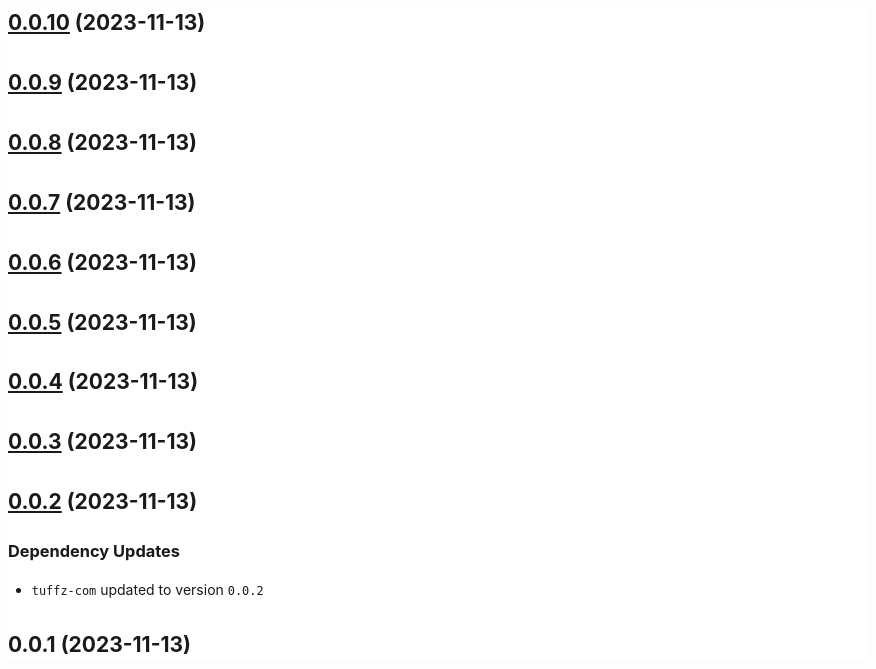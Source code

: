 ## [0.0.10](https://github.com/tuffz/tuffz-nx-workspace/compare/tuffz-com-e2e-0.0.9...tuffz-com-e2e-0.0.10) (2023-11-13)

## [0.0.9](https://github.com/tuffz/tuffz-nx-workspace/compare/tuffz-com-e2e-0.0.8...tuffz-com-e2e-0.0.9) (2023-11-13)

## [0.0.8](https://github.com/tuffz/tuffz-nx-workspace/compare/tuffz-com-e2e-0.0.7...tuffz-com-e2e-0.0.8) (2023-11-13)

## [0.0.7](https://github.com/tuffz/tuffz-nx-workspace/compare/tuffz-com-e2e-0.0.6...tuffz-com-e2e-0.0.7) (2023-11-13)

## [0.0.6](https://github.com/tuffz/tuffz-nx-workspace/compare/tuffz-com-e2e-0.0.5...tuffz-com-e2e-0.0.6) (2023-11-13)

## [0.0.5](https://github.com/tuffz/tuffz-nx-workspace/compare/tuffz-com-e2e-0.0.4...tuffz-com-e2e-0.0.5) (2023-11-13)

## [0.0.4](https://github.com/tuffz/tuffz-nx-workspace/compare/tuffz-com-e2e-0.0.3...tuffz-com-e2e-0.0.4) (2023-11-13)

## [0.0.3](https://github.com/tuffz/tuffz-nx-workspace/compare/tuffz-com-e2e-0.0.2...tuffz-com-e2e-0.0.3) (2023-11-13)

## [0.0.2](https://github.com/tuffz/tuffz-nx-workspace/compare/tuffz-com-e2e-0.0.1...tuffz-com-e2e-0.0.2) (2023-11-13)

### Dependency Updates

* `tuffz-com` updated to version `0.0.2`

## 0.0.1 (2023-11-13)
- - - -
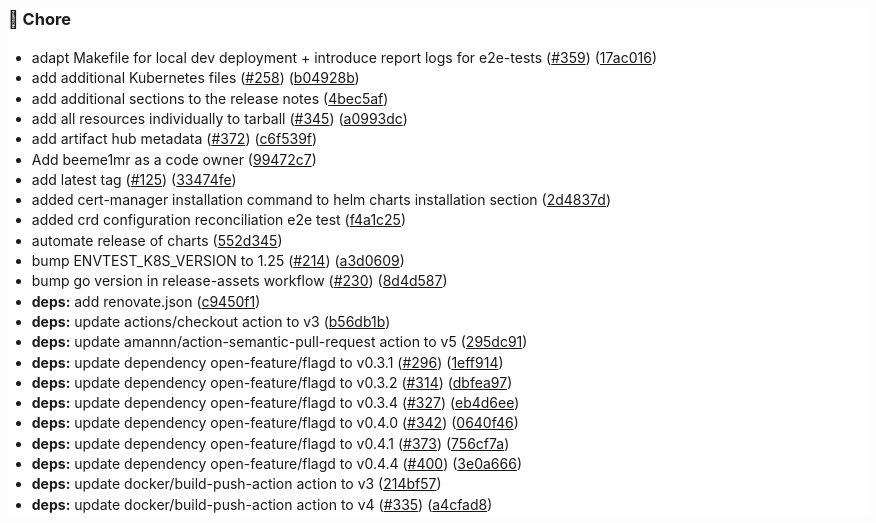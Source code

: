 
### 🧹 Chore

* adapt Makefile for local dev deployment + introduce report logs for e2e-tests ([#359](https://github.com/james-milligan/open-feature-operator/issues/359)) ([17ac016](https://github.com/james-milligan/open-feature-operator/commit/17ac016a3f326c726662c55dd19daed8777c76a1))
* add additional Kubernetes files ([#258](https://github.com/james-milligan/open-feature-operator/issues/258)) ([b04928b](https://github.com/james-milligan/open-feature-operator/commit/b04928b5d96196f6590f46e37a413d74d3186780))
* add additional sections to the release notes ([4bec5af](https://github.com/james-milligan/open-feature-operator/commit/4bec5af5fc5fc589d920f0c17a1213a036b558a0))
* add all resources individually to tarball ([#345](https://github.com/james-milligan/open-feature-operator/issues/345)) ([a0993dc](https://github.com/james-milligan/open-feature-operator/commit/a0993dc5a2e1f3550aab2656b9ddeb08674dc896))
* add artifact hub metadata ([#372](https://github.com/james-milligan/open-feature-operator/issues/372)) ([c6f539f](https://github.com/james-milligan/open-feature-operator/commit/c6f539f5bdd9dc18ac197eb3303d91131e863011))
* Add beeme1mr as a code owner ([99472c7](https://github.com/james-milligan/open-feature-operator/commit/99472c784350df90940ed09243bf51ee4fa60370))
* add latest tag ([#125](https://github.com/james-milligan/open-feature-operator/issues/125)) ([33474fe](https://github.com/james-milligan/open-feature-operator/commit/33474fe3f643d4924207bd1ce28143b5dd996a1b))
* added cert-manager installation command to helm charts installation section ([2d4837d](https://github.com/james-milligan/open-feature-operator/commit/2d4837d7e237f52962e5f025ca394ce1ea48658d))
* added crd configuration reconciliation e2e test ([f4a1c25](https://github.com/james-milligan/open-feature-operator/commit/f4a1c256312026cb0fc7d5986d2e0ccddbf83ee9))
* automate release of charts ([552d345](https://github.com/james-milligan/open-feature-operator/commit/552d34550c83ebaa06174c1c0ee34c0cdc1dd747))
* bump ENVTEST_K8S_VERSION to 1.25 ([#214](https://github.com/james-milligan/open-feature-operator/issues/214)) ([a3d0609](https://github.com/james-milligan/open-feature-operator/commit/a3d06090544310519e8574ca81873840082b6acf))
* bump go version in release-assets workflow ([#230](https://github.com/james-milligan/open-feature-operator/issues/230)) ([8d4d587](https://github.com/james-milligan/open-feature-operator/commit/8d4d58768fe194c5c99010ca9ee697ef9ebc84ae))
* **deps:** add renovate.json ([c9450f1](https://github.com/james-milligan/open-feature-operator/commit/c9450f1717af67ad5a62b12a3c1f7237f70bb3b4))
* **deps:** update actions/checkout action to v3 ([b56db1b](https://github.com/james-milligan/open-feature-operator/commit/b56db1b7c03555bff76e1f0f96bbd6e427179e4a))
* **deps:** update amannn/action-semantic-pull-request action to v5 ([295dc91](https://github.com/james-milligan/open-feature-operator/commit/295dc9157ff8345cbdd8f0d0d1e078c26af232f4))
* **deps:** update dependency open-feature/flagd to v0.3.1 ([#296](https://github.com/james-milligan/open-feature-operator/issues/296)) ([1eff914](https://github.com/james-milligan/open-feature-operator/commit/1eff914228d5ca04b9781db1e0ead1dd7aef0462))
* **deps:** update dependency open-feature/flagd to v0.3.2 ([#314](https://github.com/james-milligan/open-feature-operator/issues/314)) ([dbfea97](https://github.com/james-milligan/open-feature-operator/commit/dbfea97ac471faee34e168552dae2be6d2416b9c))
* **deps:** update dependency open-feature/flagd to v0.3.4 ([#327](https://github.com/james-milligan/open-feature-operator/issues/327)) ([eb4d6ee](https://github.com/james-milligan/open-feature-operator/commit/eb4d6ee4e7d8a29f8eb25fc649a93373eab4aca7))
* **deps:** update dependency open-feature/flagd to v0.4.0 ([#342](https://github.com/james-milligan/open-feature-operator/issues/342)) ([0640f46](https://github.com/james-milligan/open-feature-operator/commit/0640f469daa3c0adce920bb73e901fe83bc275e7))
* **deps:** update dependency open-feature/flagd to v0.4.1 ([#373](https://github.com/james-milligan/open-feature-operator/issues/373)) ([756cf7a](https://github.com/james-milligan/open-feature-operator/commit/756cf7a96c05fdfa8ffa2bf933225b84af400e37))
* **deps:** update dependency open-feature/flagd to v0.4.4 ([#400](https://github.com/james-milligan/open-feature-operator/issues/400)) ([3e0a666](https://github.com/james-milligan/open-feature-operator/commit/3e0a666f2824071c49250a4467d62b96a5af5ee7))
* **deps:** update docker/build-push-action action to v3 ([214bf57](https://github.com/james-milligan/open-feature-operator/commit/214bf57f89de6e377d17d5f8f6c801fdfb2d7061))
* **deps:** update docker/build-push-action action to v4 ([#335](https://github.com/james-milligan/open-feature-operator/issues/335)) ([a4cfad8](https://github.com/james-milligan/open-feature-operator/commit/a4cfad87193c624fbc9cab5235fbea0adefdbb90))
- - - -
Exercise prompt -
Precisely the lines between those holding "open-feature/flagd to v0.3.4" and "docker/build-push-action action to v3", inclusive, are to be reproduced from the listing above, with nothing added.

Result for this task -
* **deps:** update dependency open-feature/flagd to v0.3.4 ([#327](https://github.com/james-milligan/open-feature-operator/issues/327)) ([eb4d6ee](https://github.com/james-milligan/open-feature-operator/commit/eb4d6ee4e7d8a29f8eb25fc649a93373eab4aca7))
* **deps:** update dependency open-feature/flagd to v0.4.0 ([#342](https://github.com/james-milligan/open-feature-operator/issues/342)) ([0640f46](https://github.com/james-milligan/open-feature-operator/commit/0640f469daa3c0adce920bb73e901fe83bc275e7))
* **deps:** update dependency open-feature/flagd to v0.4.1 ([#373](https://github.com/james-milligan/open-feature-operator/issues/373)) ([756cf7a](https://github.com/james-milligan/open-feature-operator/commit/756cf7a96c05fdfa8ffa2bf933225b84af400e37))
* **deps:** update dependency open-feature/flagd to v0.4.4 ([#400](https://github.com/james-milligan/open-feature-operator/issues/400)) ([3e0a666](https://github.com/james-milligan/open-feature-operator/commit/3e0a666f2824071c49250a4467d62b96a5af5ee7))
* **deps:** update docker/build-push-action action to v3 ([214bf57](https://github.com/james-milligan/open-feature-operator/commit/214bf57f89de6e377d17d5f8f6c801fdfb2d7061))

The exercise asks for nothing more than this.